Return to Reading: An appeal to reconsider the pedagogy of Teaching English as a Second Language in Sri Lanka
Abstract
This paper calls for a rethinking about the pedagogy of teaching English in Sri Lanka and suggests an alternate and effectively possible way through getting students to read for pleasure. In answering the question as to how we can bring in an impactful, low-cost solution – as other ways seem difficult in this country at the moment - to improving the teaching/learning of English in Sri Lanka, this paper hopes to show, through research done in this area by Second Language Acquisition theorists, that reading for pleasure especially at young ages, but also among adult learners, is a practically possible and suitable solution to this country, which has a strong public library system in place.
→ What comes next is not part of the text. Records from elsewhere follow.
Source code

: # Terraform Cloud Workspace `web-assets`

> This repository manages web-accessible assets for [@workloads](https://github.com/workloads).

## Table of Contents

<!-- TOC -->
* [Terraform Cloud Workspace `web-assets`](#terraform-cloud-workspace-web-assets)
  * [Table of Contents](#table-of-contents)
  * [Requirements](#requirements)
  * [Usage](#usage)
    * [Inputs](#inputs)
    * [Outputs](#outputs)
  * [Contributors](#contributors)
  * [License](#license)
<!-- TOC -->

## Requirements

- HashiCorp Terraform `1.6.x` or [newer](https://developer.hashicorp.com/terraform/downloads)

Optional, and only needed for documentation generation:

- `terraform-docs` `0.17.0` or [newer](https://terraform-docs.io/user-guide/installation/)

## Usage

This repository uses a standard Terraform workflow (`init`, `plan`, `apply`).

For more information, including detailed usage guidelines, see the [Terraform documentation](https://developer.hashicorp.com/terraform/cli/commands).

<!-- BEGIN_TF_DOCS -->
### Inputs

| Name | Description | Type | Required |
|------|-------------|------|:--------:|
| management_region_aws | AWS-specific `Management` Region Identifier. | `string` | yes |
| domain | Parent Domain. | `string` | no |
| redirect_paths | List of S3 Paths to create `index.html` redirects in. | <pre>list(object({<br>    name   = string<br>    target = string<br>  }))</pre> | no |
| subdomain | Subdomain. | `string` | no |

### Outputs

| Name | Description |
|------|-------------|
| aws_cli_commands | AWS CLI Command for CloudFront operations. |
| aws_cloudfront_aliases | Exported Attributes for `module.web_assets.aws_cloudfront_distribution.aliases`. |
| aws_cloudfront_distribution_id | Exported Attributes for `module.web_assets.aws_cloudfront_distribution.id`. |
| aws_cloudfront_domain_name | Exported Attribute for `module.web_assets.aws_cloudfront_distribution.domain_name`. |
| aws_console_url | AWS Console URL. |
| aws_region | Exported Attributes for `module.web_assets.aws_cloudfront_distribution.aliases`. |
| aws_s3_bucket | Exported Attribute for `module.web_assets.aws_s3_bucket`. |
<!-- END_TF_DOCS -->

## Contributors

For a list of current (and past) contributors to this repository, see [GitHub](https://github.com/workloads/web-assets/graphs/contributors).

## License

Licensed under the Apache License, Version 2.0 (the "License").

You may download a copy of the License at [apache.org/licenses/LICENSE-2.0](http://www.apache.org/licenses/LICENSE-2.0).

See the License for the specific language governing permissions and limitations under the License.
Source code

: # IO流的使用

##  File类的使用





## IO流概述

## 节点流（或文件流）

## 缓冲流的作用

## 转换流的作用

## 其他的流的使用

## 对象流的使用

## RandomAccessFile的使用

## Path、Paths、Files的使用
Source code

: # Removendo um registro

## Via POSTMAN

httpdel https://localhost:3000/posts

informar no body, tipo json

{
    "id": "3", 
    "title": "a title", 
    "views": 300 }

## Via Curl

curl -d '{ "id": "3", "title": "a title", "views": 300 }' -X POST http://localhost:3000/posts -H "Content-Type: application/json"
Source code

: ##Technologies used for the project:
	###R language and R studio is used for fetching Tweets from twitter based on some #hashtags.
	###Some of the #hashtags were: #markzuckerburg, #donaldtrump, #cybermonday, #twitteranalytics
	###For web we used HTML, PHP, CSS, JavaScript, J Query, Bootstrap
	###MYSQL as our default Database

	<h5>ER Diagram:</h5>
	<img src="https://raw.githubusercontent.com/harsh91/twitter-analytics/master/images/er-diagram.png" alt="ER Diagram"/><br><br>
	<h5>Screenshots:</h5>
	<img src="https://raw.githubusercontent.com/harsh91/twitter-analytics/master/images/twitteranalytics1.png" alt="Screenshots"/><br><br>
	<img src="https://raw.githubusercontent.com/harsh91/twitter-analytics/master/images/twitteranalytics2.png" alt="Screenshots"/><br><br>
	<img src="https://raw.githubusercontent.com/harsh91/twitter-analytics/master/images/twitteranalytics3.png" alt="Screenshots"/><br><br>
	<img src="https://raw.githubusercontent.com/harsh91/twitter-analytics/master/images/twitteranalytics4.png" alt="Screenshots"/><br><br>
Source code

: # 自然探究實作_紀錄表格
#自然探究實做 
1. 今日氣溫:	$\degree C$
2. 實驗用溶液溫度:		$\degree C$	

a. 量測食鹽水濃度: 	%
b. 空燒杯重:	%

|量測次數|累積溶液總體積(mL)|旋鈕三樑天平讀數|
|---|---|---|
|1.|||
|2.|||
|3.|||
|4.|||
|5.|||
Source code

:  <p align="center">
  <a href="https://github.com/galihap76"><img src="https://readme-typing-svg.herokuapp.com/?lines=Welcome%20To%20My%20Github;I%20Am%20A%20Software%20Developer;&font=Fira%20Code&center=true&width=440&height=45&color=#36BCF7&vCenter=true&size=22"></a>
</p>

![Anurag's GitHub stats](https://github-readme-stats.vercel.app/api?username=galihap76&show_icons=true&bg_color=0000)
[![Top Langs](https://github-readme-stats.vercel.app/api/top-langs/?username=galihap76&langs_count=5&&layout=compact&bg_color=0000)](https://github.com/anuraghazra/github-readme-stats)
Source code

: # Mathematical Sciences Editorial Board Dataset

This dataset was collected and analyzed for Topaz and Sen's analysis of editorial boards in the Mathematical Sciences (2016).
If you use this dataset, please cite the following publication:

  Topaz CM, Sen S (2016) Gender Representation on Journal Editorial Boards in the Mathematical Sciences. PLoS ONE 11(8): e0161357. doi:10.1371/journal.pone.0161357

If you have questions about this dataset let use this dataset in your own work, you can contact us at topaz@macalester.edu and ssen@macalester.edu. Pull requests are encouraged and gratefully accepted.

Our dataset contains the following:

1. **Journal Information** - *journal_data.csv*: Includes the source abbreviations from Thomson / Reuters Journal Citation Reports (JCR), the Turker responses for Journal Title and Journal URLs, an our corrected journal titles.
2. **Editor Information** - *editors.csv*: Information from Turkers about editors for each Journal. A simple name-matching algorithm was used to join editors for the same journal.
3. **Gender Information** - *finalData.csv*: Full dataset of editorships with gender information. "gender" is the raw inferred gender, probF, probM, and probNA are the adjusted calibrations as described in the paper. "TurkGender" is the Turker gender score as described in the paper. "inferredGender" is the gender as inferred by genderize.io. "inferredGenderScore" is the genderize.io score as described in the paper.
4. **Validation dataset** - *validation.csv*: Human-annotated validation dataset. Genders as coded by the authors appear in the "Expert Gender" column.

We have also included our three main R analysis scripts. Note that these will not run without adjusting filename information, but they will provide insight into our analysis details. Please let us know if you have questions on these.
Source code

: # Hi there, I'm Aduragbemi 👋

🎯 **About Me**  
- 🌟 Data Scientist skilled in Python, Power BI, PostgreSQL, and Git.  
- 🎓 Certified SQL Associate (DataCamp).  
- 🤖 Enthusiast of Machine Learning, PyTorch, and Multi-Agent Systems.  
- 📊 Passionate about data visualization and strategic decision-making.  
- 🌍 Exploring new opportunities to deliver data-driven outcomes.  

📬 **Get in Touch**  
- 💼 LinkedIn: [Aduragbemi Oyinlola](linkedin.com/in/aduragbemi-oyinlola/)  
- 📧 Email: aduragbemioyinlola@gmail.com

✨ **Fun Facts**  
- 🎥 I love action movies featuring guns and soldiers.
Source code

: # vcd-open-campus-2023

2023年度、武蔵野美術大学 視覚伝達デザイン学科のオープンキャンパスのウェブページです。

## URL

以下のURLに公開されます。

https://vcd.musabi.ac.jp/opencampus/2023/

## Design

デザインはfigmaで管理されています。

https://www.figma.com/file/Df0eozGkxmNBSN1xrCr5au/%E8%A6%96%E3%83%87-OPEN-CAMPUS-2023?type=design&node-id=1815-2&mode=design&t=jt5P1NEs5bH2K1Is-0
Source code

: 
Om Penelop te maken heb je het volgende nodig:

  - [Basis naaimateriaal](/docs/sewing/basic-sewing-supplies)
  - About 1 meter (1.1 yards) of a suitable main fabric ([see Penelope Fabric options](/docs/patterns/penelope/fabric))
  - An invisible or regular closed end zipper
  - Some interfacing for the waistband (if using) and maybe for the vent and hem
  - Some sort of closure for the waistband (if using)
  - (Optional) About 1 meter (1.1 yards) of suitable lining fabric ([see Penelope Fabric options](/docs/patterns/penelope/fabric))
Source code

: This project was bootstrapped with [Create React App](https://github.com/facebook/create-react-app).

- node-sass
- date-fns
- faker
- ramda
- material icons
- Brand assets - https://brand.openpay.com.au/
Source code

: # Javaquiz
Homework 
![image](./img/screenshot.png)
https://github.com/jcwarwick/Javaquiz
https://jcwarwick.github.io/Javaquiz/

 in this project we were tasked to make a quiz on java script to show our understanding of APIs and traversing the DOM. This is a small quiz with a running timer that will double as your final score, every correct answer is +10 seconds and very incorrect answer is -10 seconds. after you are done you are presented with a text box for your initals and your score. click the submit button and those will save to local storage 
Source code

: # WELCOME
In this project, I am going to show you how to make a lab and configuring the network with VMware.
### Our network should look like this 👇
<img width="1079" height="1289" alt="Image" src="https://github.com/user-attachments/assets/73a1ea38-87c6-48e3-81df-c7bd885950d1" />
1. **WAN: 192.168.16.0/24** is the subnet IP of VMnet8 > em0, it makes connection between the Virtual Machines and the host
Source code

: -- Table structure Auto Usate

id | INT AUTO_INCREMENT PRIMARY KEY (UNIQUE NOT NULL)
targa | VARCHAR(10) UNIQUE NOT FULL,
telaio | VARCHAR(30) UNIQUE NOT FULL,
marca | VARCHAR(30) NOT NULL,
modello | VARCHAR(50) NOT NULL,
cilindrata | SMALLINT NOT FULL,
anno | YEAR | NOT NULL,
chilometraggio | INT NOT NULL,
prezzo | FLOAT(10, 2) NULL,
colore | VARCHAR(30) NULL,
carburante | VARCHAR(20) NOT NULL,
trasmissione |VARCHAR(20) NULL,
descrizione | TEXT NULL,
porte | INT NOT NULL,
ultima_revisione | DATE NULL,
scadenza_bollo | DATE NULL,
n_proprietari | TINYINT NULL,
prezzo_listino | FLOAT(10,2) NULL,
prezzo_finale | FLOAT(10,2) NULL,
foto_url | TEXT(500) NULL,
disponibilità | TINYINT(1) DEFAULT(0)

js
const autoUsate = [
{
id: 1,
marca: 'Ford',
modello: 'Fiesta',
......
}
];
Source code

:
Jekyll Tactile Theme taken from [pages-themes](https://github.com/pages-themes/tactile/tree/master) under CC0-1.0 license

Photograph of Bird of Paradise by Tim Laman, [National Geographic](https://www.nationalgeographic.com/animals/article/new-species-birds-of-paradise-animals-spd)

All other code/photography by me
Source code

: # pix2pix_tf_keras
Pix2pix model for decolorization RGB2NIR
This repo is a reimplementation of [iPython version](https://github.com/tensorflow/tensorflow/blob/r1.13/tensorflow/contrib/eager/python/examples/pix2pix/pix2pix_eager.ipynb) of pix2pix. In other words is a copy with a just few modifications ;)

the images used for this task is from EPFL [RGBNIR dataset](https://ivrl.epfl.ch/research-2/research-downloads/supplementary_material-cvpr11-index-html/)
Therefore, the focus is mainly on the necessity and the worth of such a programme to university students - the tertiary education sector being where the researcher is mainly involved in - and will bring in the ideas of SLA theorists, mainly Stephen D. Krashen, to advocate a particular pedagogy. Therefore, the paper will limit itself to showing why such a programme is necessary and how it can be put in place, using the work that has been done so far in this field through the English for Fun project, centered at the University of Sri Jayewardenepura and taken across the country through the National Library and the public libraries under its purview. The idea is to demonstrate the actual possibilities that arise when educational systems and the national library system work together, to put parallel and even alternate ways of teaching in place in this field that is crying out for innovation.